Stored data
========
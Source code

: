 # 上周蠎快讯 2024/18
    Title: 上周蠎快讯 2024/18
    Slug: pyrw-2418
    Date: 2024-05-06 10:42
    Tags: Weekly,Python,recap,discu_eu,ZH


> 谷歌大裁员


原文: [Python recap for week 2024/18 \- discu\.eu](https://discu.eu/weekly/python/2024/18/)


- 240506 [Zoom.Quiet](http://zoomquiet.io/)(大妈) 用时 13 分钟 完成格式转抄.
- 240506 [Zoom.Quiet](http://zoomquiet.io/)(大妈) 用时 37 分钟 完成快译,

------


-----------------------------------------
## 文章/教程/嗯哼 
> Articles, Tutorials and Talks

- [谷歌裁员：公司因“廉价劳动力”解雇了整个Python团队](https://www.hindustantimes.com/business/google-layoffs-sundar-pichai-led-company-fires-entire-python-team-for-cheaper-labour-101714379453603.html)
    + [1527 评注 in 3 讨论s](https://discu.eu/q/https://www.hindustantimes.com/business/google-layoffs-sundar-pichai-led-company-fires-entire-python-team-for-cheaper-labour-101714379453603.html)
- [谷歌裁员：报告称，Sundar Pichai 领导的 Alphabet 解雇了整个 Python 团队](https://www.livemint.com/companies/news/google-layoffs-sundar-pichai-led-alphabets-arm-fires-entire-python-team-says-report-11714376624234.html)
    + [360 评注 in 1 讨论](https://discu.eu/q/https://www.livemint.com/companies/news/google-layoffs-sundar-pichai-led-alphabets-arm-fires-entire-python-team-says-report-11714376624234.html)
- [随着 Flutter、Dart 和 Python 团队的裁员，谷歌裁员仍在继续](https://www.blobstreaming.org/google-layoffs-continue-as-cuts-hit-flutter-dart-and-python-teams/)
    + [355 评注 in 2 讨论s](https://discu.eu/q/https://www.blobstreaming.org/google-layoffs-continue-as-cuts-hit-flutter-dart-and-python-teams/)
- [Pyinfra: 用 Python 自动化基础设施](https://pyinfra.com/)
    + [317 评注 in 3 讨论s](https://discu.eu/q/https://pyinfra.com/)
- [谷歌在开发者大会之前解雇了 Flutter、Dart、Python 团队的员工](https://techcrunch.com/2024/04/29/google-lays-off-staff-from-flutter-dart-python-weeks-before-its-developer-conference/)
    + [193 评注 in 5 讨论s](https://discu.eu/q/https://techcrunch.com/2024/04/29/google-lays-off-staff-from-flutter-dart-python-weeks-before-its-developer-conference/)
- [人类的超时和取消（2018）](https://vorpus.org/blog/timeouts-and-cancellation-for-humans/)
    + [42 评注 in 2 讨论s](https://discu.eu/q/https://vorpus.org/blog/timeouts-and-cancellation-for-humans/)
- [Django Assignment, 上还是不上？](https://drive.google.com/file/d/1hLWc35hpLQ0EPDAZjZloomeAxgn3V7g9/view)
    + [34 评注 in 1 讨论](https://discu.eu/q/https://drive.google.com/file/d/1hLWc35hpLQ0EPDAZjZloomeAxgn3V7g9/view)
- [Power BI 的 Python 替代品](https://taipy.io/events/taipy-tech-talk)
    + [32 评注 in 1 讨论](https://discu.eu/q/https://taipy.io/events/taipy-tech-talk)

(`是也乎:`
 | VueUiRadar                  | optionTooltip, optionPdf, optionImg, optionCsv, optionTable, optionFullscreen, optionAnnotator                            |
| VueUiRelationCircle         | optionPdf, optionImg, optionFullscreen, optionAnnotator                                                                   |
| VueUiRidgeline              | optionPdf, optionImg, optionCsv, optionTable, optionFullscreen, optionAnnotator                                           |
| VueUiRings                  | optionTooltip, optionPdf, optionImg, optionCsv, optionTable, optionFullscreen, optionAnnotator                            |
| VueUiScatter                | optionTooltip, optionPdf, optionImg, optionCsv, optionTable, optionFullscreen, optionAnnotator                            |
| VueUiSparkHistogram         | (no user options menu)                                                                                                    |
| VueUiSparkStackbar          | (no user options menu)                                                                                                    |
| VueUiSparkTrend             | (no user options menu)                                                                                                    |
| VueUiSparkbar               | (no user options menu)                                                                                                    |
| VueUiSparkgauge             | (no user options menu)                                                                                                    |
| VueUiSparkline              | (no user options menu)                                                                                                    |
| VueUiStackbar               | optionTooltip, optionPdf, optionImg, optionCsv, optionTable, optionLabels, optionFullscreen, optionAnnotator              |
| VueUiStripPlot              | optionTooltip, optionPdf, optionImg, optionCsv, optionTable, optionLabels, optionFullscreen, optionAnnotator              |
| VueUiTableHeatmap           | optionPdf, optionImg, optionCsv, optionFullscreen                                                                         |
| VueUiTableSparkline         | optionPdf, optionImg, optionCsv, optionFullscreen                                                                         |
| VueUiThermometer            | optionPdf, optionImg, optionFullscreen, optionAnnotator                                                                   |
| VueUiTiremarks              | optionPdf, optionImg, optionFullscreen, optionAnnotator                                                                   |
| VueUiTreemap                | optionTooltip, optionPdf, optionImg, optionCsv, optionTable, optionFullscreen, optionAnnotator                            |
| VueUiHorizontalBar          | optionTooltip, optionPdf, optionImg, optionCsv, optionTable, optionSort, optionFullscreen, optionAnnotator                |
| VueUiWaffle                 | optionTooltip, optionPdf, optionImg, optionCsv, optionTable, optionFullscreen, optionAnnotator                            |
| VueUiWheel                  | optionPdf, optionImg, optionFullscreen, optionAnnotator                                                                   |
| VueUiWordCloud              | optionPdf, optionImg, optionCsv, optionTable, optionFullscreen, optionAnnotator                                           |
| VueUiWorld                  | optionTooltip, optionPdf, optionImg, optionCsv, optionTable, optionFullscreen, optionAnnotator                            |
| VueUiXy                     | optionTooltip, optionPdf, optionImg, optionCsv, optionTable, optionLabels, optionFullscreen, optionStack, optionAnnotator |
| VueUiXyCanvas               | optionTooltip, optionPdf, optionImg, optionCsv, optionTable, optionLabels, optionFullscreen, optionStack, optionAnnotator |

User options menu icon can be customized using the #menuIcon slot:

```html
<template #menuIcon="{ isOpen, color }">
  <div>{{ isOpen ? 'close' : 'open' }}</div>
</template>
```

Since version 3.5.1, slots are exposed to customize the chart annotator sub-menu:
========
--- WHAT THE TASK REQUIRES ---
Write out each line above that contains the word "company".

--- SOLUTION BELOW ---
- [谷歌裁员：公司因“廉价劳动力”解雇了整个Python团队](https://www.hindustantimes.com/business/google-layoffs-sundar-pichai-led-company-fires-entire-python-team-for-cheaper-labour-101714379453603.html)
    + [1527 评注 in 3 讨论s](https://discu.eu/q/https://www.hindustantimes.com/business/google-layoffs-sundar-pichai-led-company-fires-entire-python-team-for-cheaper-labour-101714379453603.html)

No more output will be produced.